Don Sommer, head football strength and conditioning coach, has a 35-year-long career. Sommer said he spent 12 years at the University of Missouri and 21 years at Texas Christian University and is now aiding the Vaqueros.
“It takes a lot longer to set it up than it takes for them to lift,” Sommer said. “[Strength and conditioning] is an evolving, ever changing process, but the basics are the basics. I mean you push, you pull, you squat, you hinge, you single leg.

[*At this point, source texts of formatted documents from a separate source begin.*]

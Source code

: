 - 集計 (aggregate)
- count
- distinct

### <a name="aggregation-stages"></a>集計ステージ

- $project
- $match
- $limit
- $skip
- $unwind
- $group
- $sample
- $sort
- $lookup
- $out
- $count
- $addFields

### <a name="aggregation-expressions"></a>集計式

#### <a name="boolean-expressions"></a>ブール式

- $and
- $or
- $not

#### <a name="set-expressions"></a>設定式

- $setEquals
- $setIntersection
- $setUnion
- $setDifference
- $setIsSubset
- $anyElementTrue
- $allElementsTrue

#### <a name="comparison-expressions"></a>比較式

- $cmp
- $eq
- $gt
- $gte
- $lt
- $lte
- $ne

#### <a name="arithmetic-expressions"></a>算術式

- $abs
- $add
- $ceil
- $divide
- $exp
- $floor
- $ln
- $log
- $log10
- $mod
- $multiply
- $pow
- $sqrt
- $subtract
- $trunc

If you make your program on those five things, it is always going to be solid.”
He said he is old school when it comes to the training and does not follow stuff seen on Instagram nor “jump on a bosu ball and all that B.S.”
His philosophy is going as heavy as you can for as long as you can.

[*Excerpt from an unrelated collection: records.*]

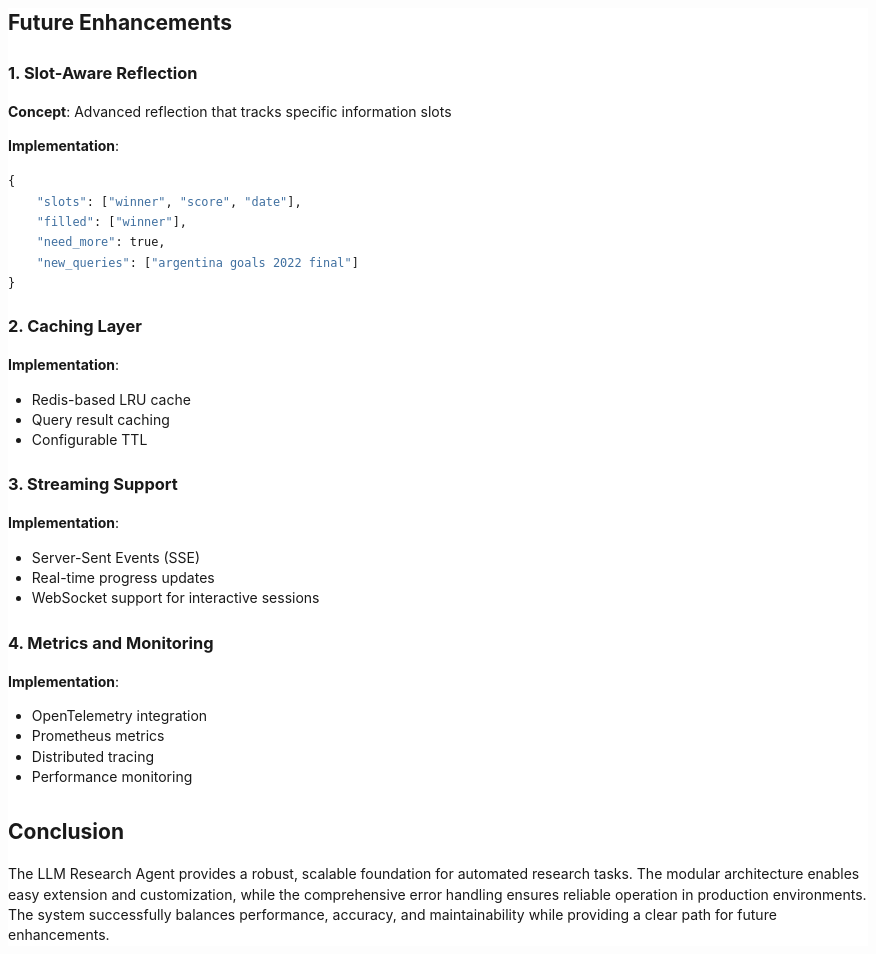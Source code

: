 ## Future Enhancements

### 1. Slot-Aware Reflection

**Concept**: Advanced reflection that tracks specific information slots

**Implementation**:
```python
{
    "slots": ["winner", "score", "date"],
    "filled": ["winner"],
    "need_more": true,
    "new_queries": ["argentina goals 2022 final"]
}
```

### 2. Caching Layer

**Implementation**:
- Redis-based LRU cache
- Query result caching
- Configurable TTL

### 3. Streaming Support

**Implementation**:
- Server-Sent Events (SSE)
- Real-time progress updates
- WebSocket support for interactive sessions

### 4. Metrics and Monitoring

**Implementation**:
- OpenTelemetry integration
- Prometheus metrics
- Distributed tracing
- Performance monitoring

## Conclusion

The LLM Research Agent provides a robust, scalable foundation for automated research tasks. The modular architecture enables easy extension and customization, while the comprehensive error handling ensures reliable operation in production environments. The system successfully balances performance, accuracy, and maintainability while providing a clear path for future enhancements.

“We’re going to be tough,” Sommer said. “… Our whole goal is to physically beat you up and make you want to quit so the game is easier.”

Shane Venteicher, director of Football Medicine, said the programming for athletes is based on their injury, their mentality, their comfortability and the time of game-season.
“You have to take all that into thought when you’re making a rehab plan and a treatment plan; you just put that all together and you lay it out to the athlete,” Venteicher said. “At the end, we have to make sure each individual person is on board with what you’re laying out there with them.”
He said there is more to life than athletics, and their goal is to make sure they are “at least healthy going on in daily life.”
Venteicher said the better Sommer’s strength and conditioning program is, the easier his job is.
“They do a great job with, like, the strength and conditioning aspect of it,” he said. “Whenever we do have guys come in, it doesn’t matter if it’s just soreness or an injury, we will do some sort of corrective exercise.”
Another strength and conditioning coach to highlight is Dan Park, who trains with women’s basketball, track & field and cross-country.
Park said it is very hard to prevent all injuries.
“Sports are inherently dangerous,” he said. “What we try to do on the strength side is prepare them for all those demands, so that’s why we train them so hard … so, when it is time to get out on the floor or the field, they are as prepared and confident as they need to be.”
Braden Phetkhamchanh, associate athletic trainer for men’s soccer, track & field and cross-country, said the biggest thing for him is to teach people with new injuries or recurring injuries how to take care of themselves.
“[For] a lot of these kids, it’s their first injury that sometimes they don’t know how to deal with,” Phetkhamchanh said. “For me, it is just helping them develop coping strategies to deal with it and work through it and learning that it is not the end of the world if they are not out at practice or out playing. … They just have a little setback.”